*WORK INSTRUCTION:*
Starting at the line below holding "1 & 2037248 & 4158795 & 2.0413788601\\" and stopping at the line holding "The record value", print every line exactly, both ends included, and leave the rest out.

*GIVEN ENTRIES:*
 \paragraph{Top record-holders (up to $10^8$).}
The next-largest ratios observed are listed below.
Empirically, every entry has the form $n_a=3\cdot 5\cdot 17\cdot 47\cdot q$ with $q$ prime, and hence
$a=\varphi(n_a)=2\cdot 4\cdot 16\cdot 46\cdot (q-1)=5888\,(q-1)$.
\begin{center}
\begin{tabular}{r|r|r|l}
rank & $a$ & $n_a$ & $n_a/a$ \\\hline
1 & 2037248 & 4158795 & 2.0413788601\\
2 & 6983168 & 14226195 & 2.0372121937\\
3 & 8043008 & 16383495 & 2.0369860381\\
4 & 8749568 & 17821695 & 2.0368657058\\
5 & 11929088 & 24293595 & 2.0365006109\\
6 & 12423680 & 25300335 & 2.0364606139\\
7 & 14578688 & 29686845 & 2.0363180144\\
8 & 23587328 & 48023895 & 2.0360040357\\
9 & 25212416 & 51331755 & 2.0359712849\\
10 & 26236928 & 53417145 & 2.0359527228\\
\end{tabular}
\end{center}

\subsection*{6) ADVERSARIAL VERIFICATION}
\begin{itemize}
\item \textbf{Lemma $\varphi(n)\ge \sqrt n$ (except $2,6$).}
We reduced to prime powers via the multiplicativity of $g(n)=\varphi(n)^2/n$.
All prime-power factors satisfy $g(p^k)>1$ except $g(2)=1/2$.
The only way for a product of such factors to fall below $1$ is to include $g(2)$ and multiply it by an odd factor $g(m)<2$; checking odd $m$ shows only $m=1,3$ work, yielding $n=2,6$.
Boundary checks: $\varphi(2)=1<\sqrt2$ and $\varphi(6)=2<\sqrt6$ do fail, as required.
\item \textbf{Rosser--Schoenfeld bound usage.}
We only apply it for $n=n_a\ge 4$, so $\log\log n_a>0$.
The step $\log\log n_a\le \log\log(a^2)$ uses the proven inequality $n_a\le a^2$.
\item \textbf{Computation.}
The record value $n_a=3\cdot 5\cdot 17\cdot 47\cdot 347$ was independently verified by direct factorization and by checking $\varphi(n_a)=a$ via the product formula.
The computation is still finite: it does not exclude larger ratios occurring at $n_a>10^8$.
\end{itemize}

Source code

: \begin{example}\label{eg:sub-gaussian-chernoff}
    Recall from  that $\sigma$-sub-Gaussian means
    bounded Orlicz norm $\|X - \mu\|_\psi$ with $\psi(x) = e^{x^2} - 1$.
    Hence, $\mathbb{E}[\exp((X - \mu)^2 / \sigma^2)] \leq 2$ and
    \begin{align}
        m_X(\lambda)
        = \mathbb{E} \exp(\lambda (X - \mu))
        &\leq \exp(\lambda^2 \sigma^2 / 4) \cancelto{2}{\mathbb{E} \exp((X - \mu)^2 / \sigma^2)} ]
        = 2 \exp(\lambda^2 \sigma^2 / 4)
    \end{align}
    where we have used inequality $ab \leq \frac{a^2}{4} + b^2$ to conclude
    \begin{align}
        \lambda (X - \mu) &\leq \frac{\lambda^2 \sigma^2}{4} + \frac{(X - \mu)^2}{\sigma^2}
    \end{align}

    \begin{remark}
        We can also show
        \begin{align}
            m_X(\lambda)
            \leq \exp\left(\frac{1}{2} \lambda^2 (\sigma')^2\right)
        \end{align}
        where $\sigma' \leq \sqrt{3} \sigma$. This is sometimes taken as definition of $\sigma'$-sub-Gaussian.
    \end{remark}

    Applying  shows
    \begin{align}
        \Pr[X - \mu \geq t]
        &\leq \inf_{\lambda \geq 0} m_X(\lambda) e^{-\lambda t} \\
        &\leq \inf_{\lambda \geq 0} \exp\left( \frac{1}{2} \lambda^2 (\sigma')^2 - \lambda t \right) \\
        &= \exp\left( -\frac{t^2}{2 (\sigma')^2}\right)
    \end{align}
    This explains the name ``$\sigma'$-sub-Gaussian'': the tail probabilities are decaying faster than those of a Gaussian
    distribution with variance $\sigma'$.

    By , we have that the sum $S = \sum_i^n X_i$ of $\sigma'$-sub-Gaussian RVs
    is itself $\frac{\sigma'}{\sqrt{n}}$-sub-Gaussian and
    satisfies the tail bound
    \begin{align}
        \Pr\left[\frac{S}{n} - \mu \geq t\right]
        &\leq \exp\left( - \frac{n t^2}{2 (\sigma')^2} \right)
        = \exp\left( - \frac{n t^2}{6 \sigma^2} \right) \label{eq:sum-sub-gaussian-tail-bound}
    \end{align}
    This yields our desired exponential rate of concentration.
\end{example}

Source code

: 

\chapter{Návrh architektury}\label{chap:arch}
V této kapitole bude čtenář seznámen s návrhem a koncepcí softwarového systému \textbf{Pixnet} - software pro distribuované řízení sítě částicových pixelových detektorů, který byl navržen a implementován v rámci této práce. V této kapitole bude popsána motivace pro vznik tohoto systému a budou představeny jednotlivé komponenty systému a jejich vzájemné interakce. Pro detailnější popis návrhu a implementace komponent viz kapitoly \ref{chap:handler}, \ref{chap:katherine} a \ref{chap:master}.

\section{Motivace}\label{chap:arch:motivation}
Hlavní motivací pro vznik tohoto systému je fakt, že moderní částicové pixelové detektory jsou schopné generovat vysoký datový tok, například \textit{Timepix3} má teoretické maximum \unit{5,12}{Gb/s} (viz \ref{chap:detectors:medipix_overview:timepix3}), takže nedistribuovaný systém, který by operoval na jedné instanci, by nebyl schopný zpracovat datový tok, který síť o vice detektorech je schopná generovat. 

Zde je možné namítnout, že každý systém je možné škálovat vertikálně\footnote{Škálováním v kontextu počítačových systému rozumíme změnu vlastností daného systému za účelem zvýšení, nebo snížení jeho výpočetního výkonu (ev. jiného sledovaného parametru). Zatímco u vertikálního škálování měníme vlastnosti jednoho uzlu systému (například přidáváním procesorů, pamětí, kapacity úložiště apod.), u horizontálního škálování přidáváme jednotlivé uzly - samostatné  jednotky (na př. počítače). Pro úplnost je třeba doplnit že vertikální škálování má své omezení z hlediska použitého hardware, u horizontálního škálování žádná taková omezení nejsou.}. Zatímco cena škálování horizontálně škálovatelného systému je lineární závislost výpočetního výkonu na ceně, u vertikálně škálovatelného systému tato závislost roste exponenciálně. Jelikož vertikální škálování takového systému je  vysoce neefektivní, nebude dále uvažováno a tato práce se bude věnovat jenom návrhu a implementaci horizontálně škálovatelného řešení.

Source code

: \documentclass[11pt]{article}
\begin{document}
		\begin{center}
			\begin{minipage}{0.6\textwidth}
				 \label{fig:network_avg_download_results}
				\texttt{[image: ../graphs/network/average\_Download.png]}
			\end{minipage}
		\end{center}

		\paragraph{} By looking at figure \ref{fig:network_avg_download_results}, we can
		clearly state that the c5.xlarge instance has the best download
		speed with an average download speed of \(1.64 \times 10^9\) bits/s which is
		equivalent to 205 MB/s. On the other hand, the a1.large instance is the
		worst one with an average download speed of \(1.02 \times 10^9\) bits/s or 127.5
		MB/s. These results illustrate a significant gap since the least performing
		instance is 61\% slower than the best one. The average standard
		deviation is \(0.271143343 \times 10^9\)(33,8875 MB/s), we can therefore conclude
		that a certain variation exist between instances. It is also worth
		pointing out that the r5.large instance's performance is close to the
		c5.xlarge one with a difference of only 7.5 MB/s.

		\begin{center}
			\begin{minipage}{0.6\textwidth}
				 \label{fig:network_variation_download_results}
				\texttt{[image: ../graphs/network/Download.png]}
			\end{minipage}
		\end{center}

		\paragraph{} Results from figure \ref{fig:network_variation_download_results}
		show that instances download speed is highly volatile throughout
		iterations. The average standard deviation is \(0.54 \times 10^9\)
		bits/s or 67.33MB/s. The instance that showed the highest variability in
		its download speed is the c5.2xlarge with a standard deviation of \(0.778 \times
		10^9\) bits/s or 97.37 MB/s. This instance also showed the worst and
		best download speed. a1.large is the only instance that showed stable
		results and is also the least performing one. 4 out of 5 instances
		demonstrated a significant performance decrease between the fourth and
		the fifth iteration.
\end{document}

*ANSWER TO THE PROBLEM:*
1 & 2037248 & 4158795 & 2.0413788601\\
2 & 6983168 & 14226195 & 2.0372121937\\
3 & 8043008 & 16383495 & 2.0369860381\\
4 & 8749568 & 17821695 & 2.0368657058\\
5 & 11929088 & 24293595 & 2.0365006109\\
6 & 12423680 & 25300335 & 2.0364606139\\
7 & 14578688 & 29686845 & 2.0363180144\\
8 & 23587328 & 48023895 & 2.0360040357\\
9 & 25212416 & 51331755 & 2.0359712849\\
10 & 26236928 & 53417145 & 2.0359527228\\
\end{tabular}
\end{center}

\subsection*{6) ADVERSARIAL VERIFICATION}
\begin{itemize}
\item \textbf{Lemma $\varphi(n)\ge \sqrt n$ (except $2,6$).}
We reduced to prime powers via the multiplicativity of $g(n)=\varphi(n)^2/n$.
All prime-power factors satisfy $g(p^k)>1$ except $g(2)=1/2$.
The only way for a product of such factors to fall below $1$ is to include $g(2)$ and multiply it by an odd factor $g(m)<2$; checking odd $m$ shows only $m=1,3$ work, yielding $n=2,6$.
Boundary checks: $\varphi(2)=1<\sqrt2$ and $\varphi(6)=2<\sqrt6$ do fail, as required.
\item \textbf{Rosser--Schoenfeld bound usage.}
We only apply it for $n=n_a\ge 4$, so $\log\log n_a>0$.
The step $\log\log n_a\le \log\log(a^2)$ uses the proven inequality $n_a\le a^2$.
\item \textbf{Computation.}
The record value $n_a=3\cdot 5\cdot 17\cdot 47\cdot 347$ was independently verified by direct factorization and by checking $\varphi(n_a)=a$ via the product formula.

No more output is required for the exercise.